Q.週日残業の多い共働き家庭にとって、日曜日は家族と過ごす貴重な時間です。礼拝を休んで家族を大事にすることはキリスト教の説く愛のわざに反しますか?(30代・男性)
キリスト者にとって日曜日は、神を礼拝すべき聖なる休日です。けれども異教国である日本においては、学校でも一般社会でも、好んで重要な行事が日曜日に行われます。
平日、日曜の区別なく仕事が割り当てられる職場も少なくありません。 ご質問の共働きのご夫婦の場合は、平日は残業があって朝から夜まで働き続け、疲れて迎えた日曜日を、意を決して家族のための時間にしたいと考えるのですが、それでは礼拝に参加することができないというジレンマにぶつかります。幼い子どもにとって、親と共に過ごす時間ほど嬉しいものはありません。
どんな犠牲を払っても子どもと一緒に過ごす時間を作りたいというのは、常に親の心からなる願いであり、親と共に特別な時間を過ごした子ども時代の思い出は、子どもの人生の宝となります。
人間にとって最も大切な教えは、「心を尽くして神を愛し、また、自分を愛するように隣人を愛すること」であると主イエスは教えました。家族をおいて自分だけが礼拝に出席することも、神を忘れて日曜日を家族のために用いることも、共に主イエスの教える愛のわざとは異なるでありましょう。
家族と共に礼拝に出席する第三の道があります。この道には神の恵みがあり、同時に、真の意味で家族を大事にすることにつながります。人間の幸いは神によって与えられます。家庭の平和も神によって与えられます。個人にとっても家庭にとっても、神抜きの平和、神抜きの幸いがあるとは思われません。

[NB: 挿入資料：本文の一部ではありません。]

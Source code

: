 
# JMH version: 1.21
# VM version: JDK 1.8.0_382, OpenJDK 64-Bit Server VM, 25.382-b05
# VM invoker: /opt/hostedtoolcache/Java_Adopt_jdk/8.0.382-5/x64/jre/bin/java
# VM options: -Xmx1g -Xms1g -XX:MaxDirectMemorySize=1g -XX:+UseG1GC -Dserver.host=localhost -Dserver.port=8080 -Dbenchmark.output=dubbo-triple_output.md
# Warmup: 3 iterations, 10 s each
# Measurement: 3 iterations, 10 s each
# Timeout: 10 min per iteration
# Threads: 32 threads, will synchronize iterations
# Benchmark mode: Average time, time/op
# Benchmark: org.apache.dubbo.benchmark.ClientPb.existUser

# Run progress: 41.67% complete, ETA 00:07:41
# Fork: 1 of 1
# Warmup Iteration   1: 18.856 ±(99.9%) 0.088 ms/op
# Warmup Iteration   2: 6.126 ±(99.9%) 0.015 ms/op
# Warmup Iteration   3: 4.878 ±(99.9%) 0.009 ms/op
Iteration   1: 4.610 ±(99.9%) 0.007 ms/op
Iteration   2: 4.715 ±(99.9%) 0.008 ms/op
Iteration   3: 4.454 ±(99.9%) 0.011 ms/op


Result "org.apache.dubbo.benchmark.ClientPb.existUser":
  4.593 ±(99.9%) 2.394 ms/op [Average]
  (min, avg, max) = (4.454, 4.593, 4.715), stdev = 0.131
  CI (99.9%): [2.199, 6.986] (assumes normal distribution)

神の独り子、イエス・キリストが平和と幸いの主であり、キリストと共にいることに人間の幸いがあると考えられるからです。
神は人間を平日の労働から解放し、神が世界と人間の造り主であることを記念する日として、日曜日を設けられました。 家族と共に神を礼拝するならば、それが、最も日曜日にふさわしい過ごし方と思われます。
*本稿は既刊シリーズには未収録のQ&Aです。
しらい・さちこ 青山学院大学文学部を卒業後、フルブライト交換留学生として渡米。アンドヴァー・ニュートン神学校、エール大学神学部卒業。東京いのちの電話主事、国立療養所多磨全生園カウンセラー、東京医科大学付属病院でHIVカウンセリングに従事した後、ルーテル学院大学大学院教授を経て同大名誉教授。臨床心理士、米国UCC教会牧師。